The debut season for Harper, who arrived with much fanfare, has been a mixed bag. He finished Friday's game 0-for-5 with three strikeouts, dropping his season average to .233. He has yet to homer in 12 games, producing just three RBI's.

Still, Harper has flashed the skills that have Nationals fans giddy about his future. In his first game, Harper hit the first of his six doubles on the season and later added a sacrifice fly. A few days later, Harper showed his defensive skills, unleashing a terrific throw from left field that should have gunned down a runner at the plate.

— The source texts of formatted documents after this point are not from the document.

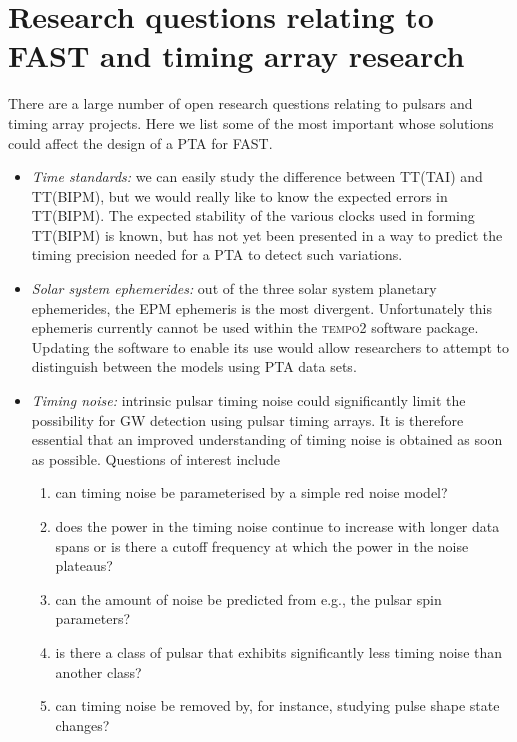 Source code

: \documentclass{raa}            %
\begin{document}
\section{Research questions relating to FAST and timing array research}\label{sec:unanswered}

There are a large number of open research questions relating to pulsars and timing array projects.  Here we list some of the most important whose solutions could affect the design of a PTA for FAST.

\begin{itemize}
\item \emph{Time standards:} we can easily study the difference between TT(TAI) and TT(BIPM), but we would really like to know the expected errors in TT(BIPM).  The expected stability of the various clocks used in forming TT(BIPM) is known, but has not yet been presented in a way to predict the timing precision needed for a PTA to detect such variations.

\item \emph{Solar system ephemerides:} out of the three solar system planetary ephemerides, the EPM ephemeris is the most divergent. Unfortunately this ephemeris currently cannot be used within the \textsc{tempo2} software package. Updating the software to enable its use would allow researchers to attempt to distinguish between the models using PTA data sets.

\item \emph{Timing noise:} intrinsic pulsar timing noise could significantly limit the possibility for GW detection using pulsar timing arrays. It is therefore essential that an improved understanding of timing noise is obtained as soon as possible.  Questions of interest include 
 \begin{enumerate}
  \item can timing noise be parameterised by a simple red noise model?
  \item does the power in the timing noise continue to increase with longer data spans or is there a cutoff frequency at which the power in the noise plateaus?
   \item can the amount of noise be predicted from e.g., the pulsar spin parameters?
   \item is there a class of pulsar that exhibits significantly less timing noise than another class?  
   \item can timing noise be removed by, for instance, studying pulse shape state changes? 
  \end{enumerate}
  

\end{itemize}
\end{document}
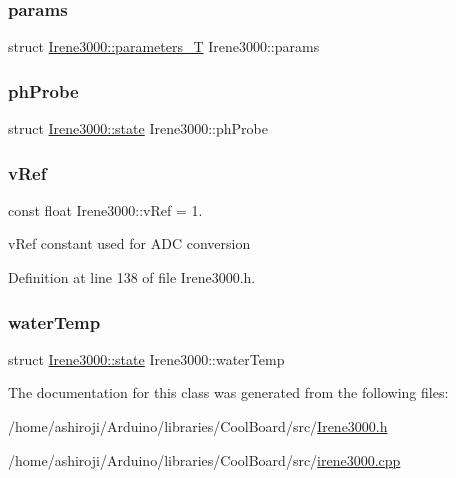 \subsubsection{\texorpdfstring{params}{params}}
{\footnotesize\ttfamily struct \hyperlink{struct_irene3000_1_1parameters___t}{Irene3000\+::parameters\+\_\+T} Irene3000\+::params\hspace{0.3cm}{\ttfamily [private]}}

\mbox{\label{class_irene3000_a997a4ee466fa1d5416e07e444965dc9e}} 
\subsubsection{\texorpdfstring{ph\+Probe}{phProbe}}
{\footnotesize\ttfamily struct \hyperlink{struct_irene3000_1_1state}{Irene3000\+::state}  Irene3000\+::ph\+Probe\hspace{0.3cm}{\ttfamily [private]}}

\mbox{\label{class_irene3000_a018e7ff9bee57e6d2b298667a668ba7e}} 
\subsubsection{\texorpdfstring{v\+Ref}{vRef}}
{\footnotesize\ttfamily const float Irene3000\+::v\+Ref = 1.\hspace{0.3cm}{\ttfamily [private]}}

v\+Ref constant used for A\+DC conversion 

Definition at line 138 of file Irene3000.\+h.

\mbox{\label{class_irene3000_af05612c78c758ce9db316c75ad937130}} 
\subsubsection{\texorpdfstring{water\+Temp}{waterTemp}}
{\footnotesize\ttfamily struct \hyperlink{struct_irene3000_1_1state}{Irene3000\+::state}  Irene3000\+::water\+Temp\hspace{0.3cm}{\ttfamily [private]}}



The documentation for this class was generated from the following files\+:\begin{DoxyCompactItemize}
\item 
/home/ashiroji/\+Arduino/libraries/\+Cool\+Board/src/\hyperlink{_irene3000_8h}{Irene3000.\+h}\item 
/home/ashiroji/\+Arduino/libraries/\+Cool\+Board/src/\hyperlink{irene3000_8cpp}{irene3000.\+cpp}\end{DoxyCompactItemize}
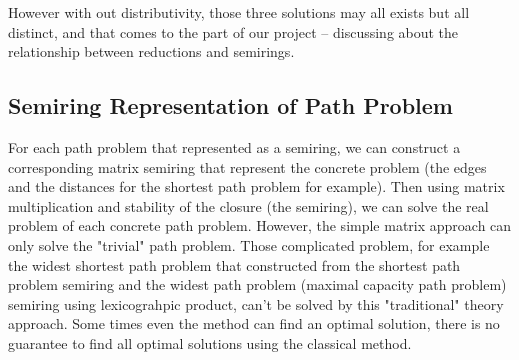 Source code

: \documentclass[a4paper,12pt,twoside,openright]{report}
\begin{document}
However with out distributivity, those three solutions may all exists but all distinct, and that comes to the part of our project -- discussing about the relationship between reductions and semirings.

\subsection{Semiring Representation of Path Problem}
For each path problem that represented as a semiring, we can construct a corresponding matrix semiring that represent the concrete problem (the edges and the distances for the shortest path problem for example). Then using matrix multiplication and stability of the closure (the semiring), we can solve the real problem of each concrete path problem. However, the simple matrix approach can only solve the "trivial" path problem. Those complicated problem, for example the widest shortest path problem that constructed from the shortest path problem semiring and the widest path problem (maximal capacity path problem) semiring using lexicograhpic product, can't be solved by this "traditional" theory approach. Some times even the method can find an optimal solution, there is no guarantee to find all optimal solutions using the classical method.
\end{document}
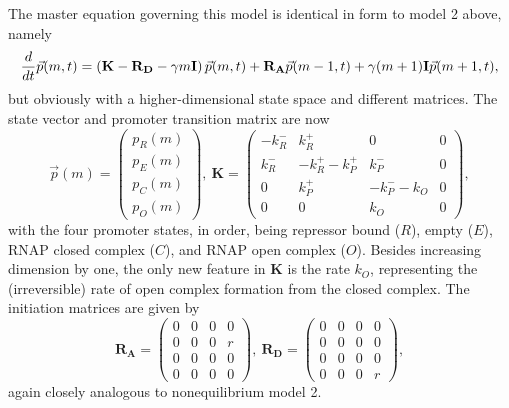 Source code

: The master equation governing this model is identical in form to model 2 above,
namely
\begin{equation}
\frac{d {}}{d t}\vec{p}(m,t) =
\left( \mathbf{K} - \mathbf{R_D} - \gamma m \mathbf{I} \right) \vec{p}(m,t)
                + \mathbf{R_A} \vec{p}(m-1,t) +
                \gamma (m+1) \mathbf{I} \vec{p}(m+1,t),
\end{equation}
but obviously with a higher-dimensional state space and different matrices. The
state vector and promoter transition matrix are now
\begin{equation}
\vec{p}(m) = \begin{pmatrix} p_R(m) \\ p_E(m) \\
                             p_C(m) \\ p_O(m)\end{pmatrix},\
\mathbf{K} = \begin{pmatrix} -k_R^- & k_R^+ & 0 & 0\\
                        k_R^- & -k_R^+ -k_P^+ & k_P^- & 0 \\
                        0 & k_P^+ & -k_P^- - k_O & 0 \\
                        0 & 0 & k_O & 0
                \end{pmatrix},
\end{equation}
with the four promoter states, in order, being repressor bound ($R$), empty
($E$), RNAP closed complex ($C$), and RNAP open complex ($O$). Besides
increasing dimension by one, the only new feature in $\mathbf{K}$ is the
rate $k_O$, representing the (irreversible) rate of open complex formation from
the closed complex. The initiation matrices are given by
\begin{equation}
\mathbf{R_A} = \begin{pmatrix}
        0 & 0 & 0 & 0 \\ 
        0 & 0 & 0 & r \\ 
        0 & 0 & 0 & 0 \\ 
        0 & 0 & 0 & 0
                \end{pmatrix},\
\mathbf{R_D} = \begin{pmatrix}
        0 & 0 & 0 & 0 \\ 
        0 & 0 & 0 & 0 \\ 
        0 & 0 & 0 & 0 \\ 
        0 & 0 & 0 & r
                \end{pmatrix},
\end{equation}
again closely analogous to nonequilibrium model 2.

Harper's blowup Friday is evidence of the character concerns that have plagued the teenager during his baseball career. In college, Harper earned two suspensions, the second of which for arguing balls and strikes effectively ended his amateur career. During a minor league game last season, Harper blew a kiss to an opposing pitcher after hitting a home run. In a Yahoo Sports article from 2010, one scout said Harper has "top-of-the-scale arrogance, a disturbingly large sense of entitlement, and on-field behavior that includes taunting opponents."

At 19, Harper has plenty of time to mature, and the Nationals are surely confident in his ability to do so. Friday's tantrum may look bad now, but it could just be another learning experience for the kid they call "The Chosen One."